Go through the material underneath and show every line where the string "Reis" occurs.
________________________
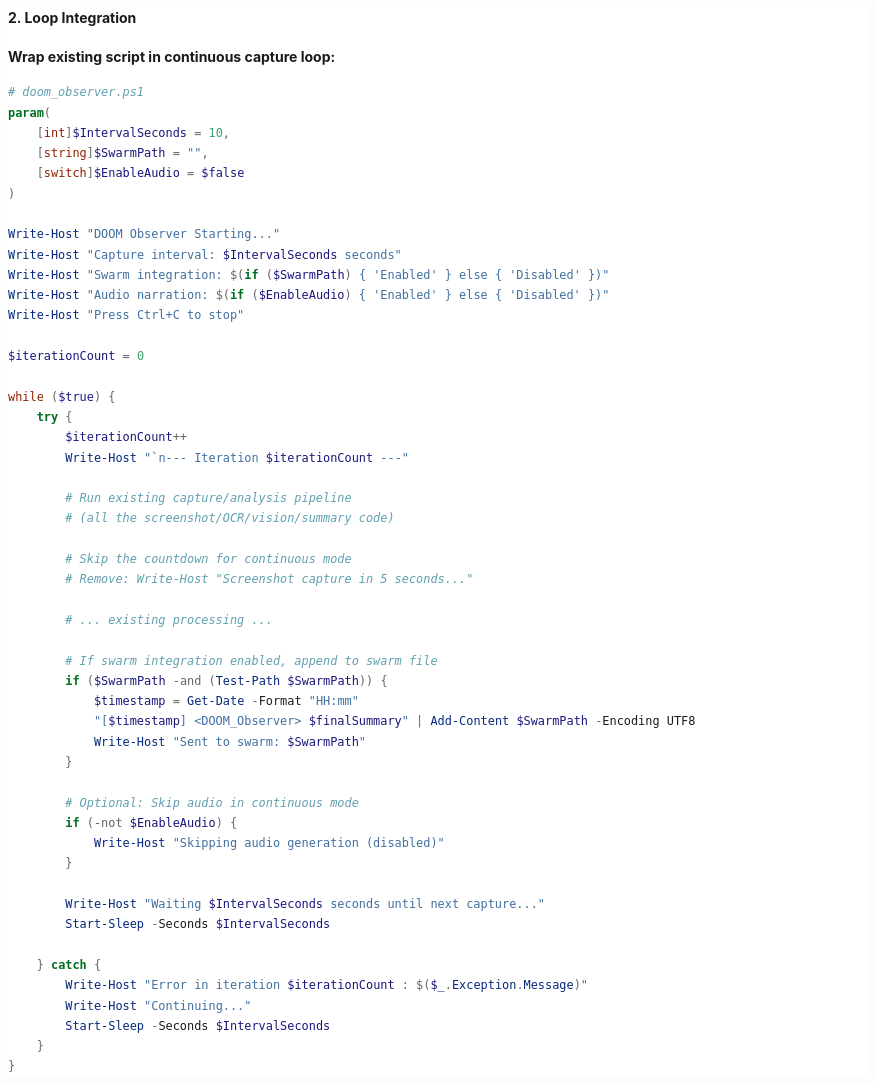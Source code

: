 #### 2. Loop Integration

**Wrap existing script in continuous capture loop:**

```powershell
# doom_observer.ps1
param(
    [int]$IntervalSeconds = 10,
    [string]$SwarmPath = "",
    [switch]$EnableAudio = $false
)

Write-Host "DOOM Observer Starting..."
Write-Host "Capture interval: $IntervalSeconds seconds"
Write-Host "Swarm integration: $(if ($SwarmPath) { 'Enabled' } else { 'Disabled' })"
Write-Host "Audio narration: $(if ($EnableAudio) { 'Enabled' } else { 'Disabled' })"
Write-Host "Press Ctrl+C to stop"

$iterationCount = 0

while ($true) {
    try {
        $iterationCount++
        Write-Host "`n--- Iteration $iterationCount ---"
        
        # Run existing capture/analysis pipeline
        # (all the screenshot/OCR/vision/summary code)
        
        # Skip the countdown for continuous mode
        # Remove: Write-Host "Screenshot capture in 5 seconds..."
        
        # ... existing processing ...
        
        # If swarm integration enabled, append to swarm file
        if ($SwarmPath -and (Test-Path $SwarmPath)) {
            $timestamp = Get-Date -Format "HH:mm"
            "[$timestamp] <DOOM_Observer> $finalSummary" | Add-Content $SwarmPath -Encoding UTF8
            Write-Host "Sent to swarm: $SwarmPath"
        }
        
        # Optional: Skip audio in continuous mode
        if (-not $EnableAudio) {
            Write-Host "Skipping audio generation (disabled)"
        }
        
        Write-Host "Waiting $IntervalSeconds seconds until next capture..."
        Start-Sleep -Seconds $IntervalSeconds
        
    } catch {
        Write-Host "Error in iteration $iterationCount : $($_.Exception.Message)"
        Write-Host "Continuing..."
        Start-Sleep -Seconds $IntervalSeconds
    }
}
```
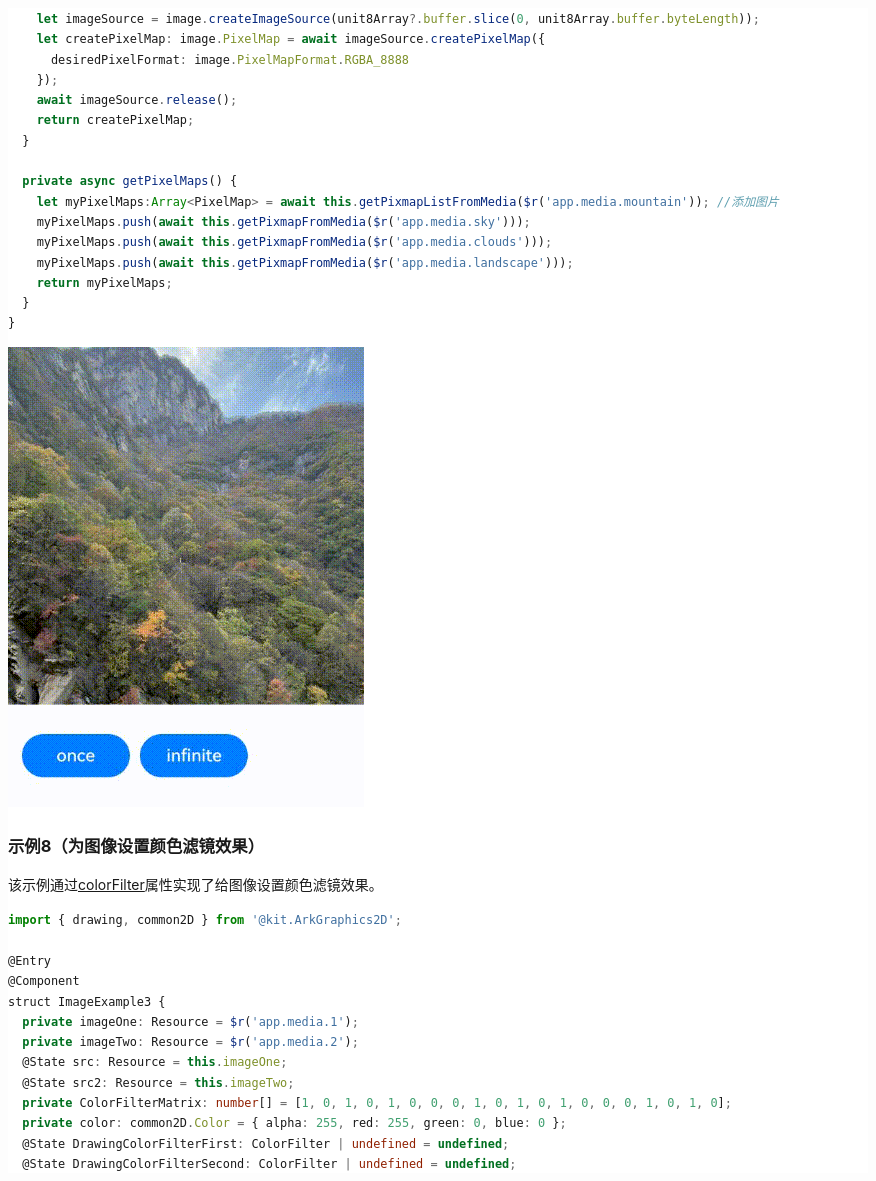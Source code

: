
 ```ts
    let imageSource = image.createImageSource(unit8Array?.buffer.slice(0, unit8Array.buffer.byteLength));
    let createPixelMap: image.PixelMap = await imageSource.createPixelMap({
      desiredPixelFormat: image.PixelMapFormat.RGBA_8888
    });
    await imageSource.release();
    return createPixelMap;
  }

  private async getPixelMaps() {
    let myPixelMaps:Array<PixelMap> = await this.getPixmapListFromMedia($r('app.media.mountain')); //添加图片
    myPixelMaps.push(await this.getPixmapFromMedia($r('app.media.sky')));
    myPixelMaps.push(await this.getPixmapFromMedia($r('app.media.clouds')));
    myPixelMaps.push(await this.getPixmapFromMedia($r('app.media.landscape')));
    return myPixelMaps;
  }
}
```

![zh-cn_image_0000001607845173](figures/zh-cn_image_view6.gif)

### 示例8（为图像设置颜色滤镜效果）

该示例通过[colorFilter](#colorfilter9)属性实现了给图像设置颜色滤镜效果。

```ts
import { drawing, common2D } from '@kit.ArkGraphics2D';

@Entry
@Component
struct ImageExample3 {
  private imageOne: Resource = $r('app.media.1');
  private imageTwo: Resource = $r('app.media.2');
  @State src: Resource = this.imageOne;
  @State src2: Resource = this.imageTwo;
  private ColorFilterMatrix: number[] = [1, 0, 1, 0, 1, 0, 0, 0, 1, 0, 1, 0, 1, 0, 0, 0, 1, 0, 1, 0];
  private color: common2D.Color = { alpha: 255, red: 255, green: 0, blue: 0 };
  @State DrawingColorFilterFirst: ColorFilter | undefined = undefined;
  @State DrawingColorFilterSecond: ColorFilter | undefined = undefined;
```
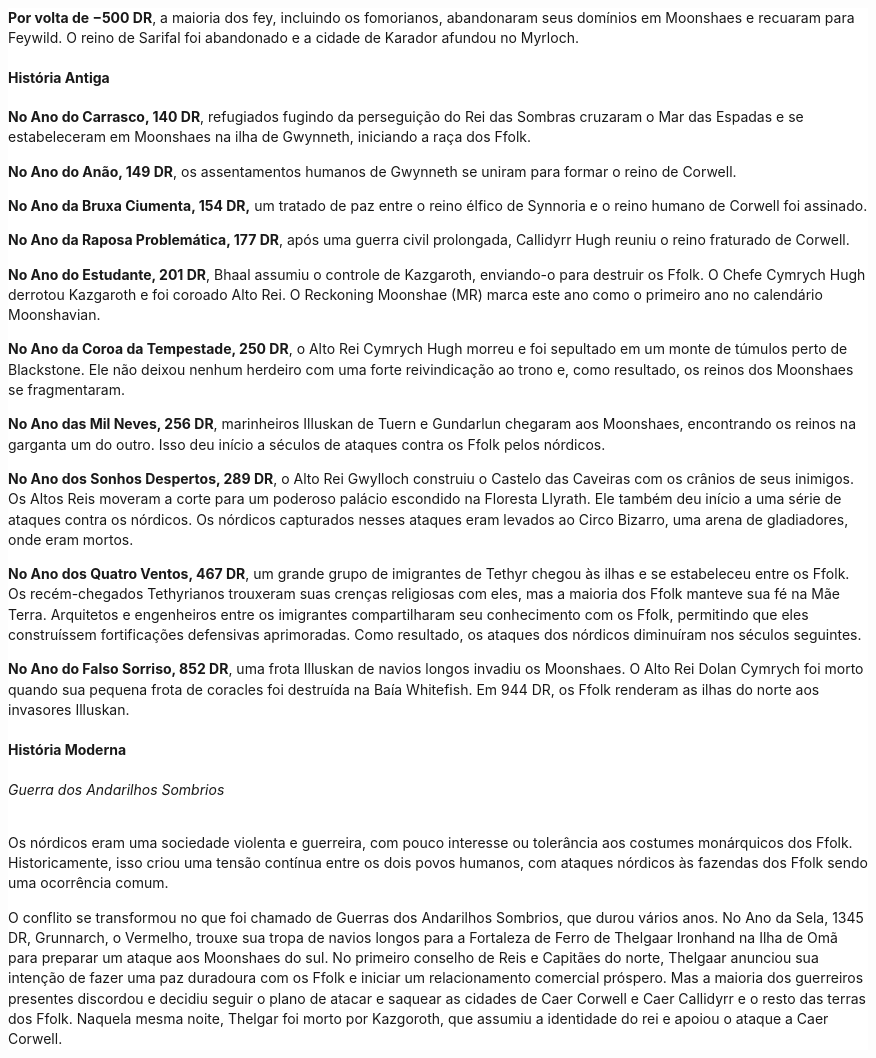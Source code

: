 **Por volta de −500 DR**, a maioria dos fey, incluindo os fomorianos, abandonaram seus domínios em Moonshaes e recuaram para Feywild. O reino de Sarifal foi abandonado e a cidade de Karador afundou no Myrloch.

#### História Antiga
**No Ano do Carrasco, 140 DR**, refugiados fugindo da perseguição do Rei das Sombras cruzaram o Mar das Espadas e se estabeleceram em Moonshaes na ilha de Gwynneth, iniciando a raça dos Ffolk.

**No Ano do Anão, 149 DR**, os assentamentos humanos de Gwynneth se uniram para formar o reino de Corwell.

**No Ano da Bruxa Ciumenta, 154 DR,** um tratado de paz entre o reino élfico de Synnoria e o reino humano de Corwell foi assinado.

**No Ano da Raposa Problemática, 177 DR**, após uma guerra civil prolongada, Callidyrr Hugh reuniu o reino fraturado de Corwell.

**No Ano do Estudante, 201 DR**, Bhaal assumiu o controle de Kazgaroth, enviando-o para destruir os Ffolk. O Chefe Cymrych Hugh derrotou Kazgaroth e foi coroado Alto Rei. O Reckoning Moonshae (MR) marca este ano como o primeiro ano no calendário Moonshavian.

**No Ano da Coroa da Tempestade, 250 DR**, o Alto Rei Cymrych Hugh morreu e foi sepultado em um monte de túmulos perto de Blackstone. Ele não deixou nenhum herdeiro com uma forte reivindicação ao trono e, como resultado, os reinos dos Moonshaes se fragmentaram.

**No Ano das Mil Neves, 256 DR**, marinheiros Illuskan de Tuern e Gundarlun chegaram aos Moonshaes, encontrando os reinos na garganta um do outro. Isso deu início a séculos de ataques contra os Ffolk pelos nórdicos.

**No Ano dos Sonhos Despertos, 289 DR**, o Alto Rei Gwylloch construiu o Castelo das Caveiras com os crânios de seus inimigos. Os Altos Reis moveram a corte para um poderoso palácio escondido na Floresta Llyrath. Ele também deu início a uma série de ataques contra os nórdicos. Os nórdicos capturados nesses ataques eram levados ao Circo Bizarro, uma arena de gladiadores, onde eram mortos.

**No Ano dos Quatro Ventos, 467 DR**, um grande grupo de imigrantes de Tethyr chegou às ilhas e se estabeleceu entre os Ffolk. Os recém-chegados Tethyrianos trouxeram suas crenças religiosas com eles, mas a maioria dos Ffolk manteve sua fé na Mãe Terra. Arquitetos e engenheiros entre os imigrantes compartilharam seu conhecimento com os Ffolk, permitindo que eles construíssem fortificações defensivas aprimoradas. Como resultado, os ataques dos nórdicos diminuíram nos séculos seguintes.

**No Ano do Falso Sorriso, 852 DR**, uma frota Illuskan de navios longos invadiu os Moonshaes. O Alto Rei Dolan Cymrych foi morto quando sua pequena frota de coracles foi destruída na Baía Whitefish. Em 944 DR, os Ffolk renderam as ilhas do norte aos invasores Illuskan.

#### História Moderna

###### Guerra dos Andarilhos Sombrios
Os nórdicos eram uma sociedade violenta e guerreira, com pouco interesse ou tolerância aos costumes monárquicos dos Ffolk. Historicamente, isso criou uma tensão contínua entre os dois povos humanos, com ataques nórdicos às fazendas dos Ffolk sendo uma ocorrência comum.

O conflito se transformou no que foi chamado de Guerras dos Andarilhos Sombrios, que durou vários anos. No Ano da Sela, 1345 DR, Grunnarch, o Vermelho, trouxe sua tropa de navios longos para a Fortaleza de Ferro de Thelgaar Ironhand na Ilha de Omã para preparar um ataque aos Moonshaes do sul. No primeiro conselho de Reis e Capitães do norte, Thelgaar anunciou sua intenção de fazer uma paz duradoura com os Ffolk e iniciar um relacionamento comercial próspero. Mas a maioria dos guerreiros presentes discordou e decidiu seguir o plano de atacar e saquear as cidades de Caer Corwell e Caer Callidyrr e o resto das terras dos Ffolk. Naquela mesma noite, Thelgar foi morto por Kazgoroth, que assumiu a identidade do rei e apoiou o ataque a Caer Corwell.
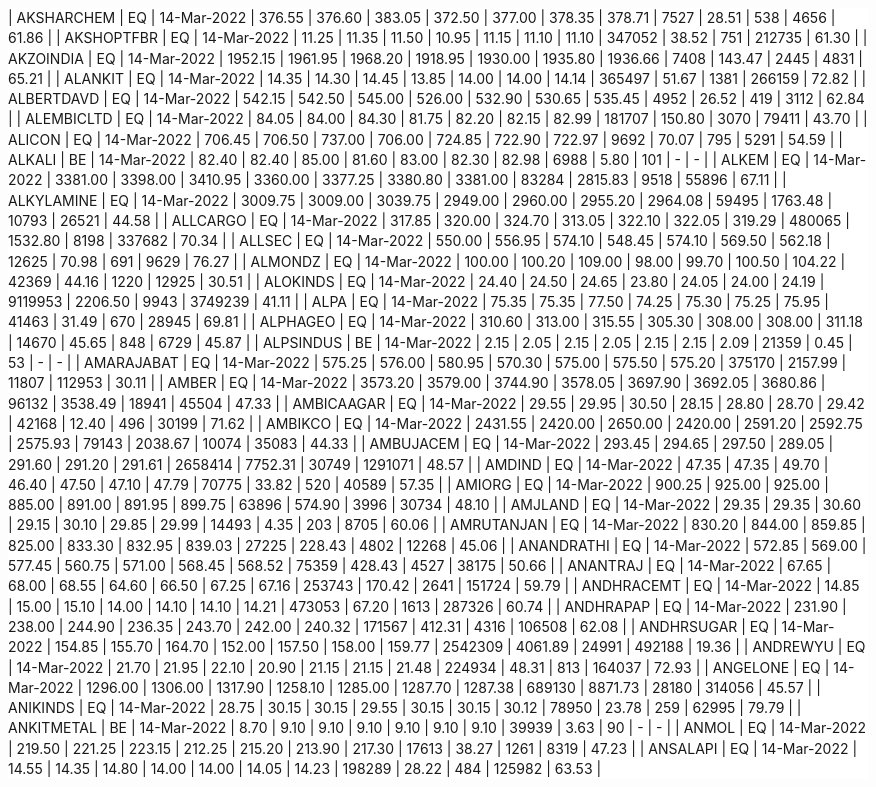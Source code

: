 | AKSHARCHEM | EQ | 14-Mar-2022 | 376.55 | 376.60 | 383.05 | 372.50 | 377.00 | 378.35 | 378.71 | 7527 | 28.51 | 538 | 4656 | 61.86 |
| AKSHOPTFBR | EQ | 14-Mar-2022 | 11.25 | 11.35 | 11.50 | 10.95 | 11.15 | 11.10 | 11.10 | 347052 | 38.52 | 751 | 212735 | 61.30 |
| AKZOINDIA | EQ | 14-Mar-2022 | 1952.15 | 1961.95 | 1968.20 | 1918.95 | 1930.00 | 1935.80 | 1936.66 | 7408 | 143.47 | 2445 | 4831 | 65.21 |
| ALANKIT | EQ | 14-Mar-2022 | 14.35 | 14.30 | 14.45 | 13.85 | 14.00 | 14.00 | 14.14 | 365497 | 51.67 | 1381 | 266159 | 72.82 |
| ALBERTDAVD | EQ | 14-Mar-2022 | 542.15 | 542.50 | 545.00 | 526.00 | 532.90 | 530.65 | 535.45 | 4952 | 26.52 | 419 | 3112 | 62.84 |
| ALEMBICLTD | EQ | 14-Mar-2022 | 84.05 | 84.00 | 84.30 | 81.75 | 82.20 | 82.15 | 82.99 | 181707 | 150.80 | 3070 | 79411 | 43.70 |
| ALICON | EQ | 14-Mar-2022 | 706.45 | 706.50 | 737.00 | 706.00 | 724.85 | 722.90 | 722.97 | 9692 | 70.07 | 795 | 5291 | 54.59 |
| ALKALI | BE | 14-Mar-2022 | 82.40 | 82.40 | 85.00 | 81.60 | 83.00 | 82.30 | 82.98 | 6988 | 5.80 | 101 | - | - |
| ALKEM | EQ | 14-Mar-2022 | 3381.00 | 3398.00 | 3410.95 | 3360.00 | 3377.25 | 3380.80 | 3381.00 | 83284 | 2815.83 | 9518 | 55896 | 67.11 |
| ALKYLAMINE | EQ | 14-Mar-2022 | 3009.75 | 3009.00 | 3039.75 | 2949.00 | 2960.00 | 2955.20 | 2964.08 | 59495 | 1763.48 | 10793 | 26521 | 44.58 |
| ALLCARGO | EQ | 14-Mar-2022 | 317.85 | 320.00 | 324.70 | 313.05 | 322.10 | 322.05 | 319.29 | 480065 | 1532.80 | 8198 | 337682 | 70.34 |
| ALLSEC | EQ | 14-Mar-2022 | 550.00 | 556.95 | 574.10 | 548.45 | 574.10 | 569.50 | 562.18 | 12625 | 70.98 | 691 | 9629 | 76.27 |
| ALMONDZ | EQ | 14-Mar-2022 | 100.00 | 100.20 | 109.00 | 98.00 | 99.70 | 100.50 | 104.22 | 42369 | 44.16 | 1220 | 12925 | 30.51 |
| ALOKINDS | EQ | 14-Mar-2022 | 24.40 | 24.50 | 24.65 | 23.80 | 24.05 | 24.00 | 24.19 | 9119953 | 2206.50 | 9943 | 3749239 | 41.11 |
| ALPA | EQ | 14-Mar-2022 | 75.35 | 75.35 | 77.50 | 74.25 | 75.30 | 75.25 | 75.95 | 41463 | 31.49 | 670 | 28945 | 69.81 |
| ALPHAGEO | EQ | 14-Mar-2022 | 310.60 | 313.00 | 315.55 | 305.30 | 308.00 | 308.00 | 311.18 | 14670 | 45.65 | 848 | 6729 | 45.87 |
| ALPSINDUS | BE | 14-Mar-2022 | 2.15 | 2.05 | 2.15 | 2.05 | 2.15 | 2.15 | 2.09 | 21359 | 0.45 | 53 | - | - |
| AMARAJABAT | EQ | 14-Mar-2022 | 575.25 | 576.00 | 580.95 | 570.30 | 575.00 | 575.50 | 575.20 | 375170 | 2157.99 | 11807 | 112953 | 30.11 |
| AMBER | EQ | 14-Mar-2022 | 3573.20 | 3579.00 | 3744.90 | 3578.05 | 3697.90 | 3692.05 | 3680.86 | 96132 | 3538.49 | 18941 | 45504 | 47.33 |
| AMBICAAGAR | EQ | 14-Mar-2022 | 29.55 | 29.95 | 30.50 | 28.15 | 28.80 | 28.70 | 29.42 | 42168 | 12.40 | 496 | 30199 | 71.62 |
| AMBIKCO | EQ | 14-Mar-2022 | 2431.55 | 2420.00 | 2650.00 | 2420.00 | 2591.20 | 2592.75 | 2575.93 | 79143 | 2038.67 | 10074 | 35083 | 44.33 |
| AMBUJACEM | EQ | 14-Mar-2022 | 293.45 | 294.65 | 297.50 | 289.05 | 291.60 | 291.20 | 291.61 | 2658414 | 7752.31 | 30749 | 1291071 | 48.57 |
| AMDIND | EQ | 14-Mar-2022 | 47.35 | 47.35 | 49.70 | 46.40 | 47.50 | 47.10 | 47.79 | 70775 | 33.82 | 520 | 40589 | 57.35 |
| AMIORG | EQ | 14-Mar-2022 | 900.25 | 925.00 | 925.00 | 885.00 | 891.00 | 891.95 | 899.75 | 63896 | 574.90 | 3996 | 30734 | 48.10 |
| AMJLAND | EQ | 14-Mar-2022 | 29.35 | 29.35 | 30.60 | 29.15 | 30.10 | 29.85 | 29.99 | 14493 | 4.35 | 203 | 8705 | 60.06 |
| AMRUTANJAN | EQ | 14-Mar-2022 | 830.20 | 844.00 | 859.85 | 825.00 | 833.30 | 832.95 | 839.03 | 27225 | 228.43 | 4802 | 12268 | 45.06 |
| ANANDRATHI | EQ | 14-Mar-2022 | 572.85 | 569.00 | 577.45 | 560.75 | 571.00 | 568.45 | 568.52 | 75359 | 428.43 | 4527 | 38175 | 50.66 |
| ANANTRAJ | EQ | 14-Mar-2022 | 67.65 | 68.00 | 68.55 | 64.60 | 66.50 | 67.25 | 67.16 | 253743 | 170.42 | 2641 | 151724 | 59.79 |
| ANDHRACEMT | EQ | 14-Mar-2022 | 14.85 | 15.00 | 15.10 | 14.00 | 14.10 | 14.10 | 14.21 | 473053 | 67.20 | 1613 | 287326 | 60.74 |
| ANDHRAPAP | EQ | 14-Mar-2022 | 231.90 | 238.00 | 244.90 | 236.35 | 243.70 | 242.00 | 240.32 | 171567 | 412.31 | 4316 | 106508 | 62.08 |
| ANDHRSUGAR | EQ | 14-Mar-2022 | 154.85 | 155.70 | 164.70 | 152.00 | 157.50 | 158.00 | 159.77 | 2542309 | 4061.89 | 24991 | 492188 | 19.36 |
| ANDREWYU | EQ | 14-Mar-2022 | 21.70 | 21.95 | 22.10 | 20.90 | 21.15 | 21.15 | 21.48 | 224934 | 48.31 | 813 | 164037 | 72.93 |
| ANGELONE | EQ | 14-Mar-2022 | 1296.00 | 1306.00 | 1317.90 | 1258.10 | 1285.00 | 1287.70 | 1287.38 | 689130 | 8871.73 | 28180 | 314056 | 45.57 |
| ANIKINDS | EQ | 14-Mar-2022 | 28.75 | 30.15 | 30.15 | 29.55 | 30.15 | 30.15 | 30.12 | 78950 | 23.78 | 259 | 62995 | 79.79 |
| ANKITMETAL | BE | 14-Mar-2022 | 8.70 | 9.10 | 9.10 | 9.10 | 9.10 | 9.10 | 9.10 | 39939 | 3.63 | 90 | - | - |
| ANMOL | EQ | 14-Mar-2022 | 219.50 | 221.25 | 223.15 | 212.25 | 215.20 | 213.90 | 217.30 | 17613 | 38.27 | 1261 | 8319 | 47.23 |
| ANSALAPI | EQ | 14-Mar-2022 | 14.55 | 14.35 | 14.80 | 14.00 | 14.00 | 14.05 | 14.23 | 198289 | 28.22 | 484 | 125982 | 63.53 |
________________________
Exercise response
**No Ano dos Sonhos Despertos, 289 DR**, o Alto Rei Gwylloch construiu o Castelo das Caveiras com os crânios de seus inimigos. Os Altos Reis moveram a corte para um poderoso palácio escondido na Floresta Llyrath. Ele também deu início a uma série de ataques contra os nórdicos. Os nórdicos capturados nesses ataques eram levados ao Circo Bizarro, uma arena de gladiadores, onde eram mortos.
O conflito se transformou no que foi chamado de Guerras dos Andarilhos Sombrios, que durou vários anos. No Ano da Sela, 1345 DR, Grunnarch, o Vermelho, trouxe sua tropa de navios longos para a Fortaleza de Ferro de Thelgaar Ironhand na Ilha de Omã para preparar um ataque aos Moonshaes do sul. No primeiro conselho de Reis e Capitães do norte, Thelgaar anunciou sua intenção de fazer uma paz duradoura com os Ffolk e iniciar um relacionamento comercial próspero. Mas a maioria dos guerreiros presentes discordou e decidiu seguir o plano de atacar e saquear as cidades de Caer Corwell e Caer Callidyrr e o resto das terras dos Ffolk. Naquela mesma noite, Thelgar foi morto por Kazgoroth, que assumiu a identidade do rei e apoiou o ataque a Caer Corwell.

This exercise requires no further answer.